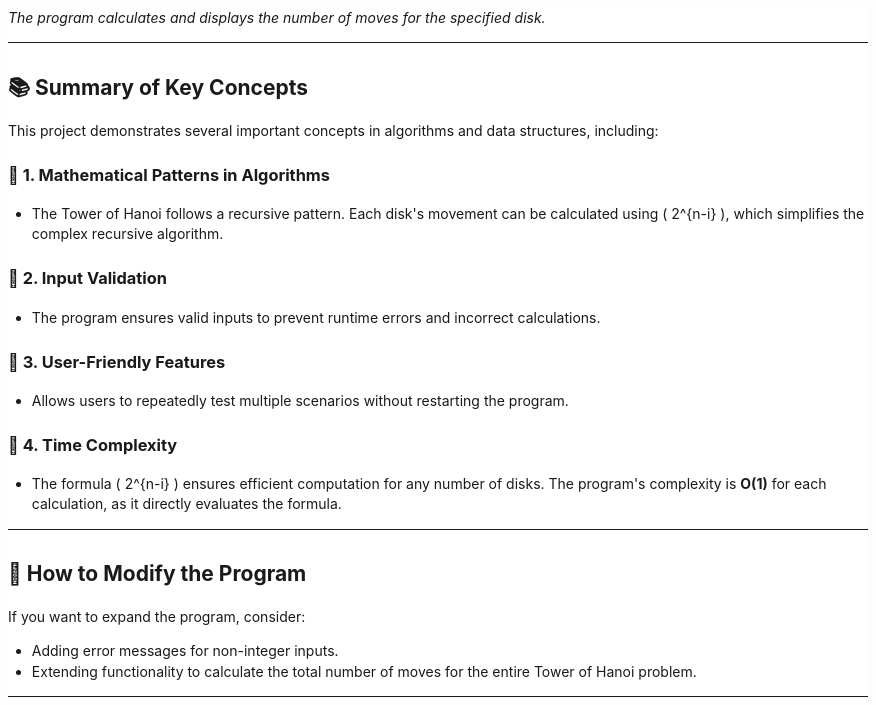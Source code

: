 *The program calculates and displays the number of moves for the specified disk.*

---

## 📚 **Summary of Key Concepts**
This project demonstrates several important concepts in algorithms and data structures, including:

### 🔑 **1. Mathematical Patterns in Algorithms**
- The Tower of Hanoi follows a recursive pattern. Each disk's movement can be calculated using \( 2^{n-i} \), which simplifies the complex recursive algorithm.

### 🔑 **2. Input Validation**
- The program ensures valid inputs to prevent runtime errors and incorrect calculations.

### 🔑 **3. User-Friendly Features**
- Allows users to repeatedly test multiple scenarios without restarting the program.

### 🔑 **4. Time Complexity**
- The formula \( 2^{n-i} \) ensures efficient computation for any number of disks. The program's complexity is **O(1)** for each calculation, as it directly evaluates the formula.

---

## 🔧 **How to Modify the Program**
If you want to expand the program, consider:
- Adding error messages for non-integer inputs.
- Extending functionality to calculate the total number of moves for the entire Tower of Hanoi problem.

---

_____

# Exercise goal
Copy exactly the lines from the one containing "- Extending functionality" through the last line of the records, both included, and nothing else.

# Answer to the problem
- Extending functionality to calculate the total number of moves for the entire Tower of Hanoi problem.

---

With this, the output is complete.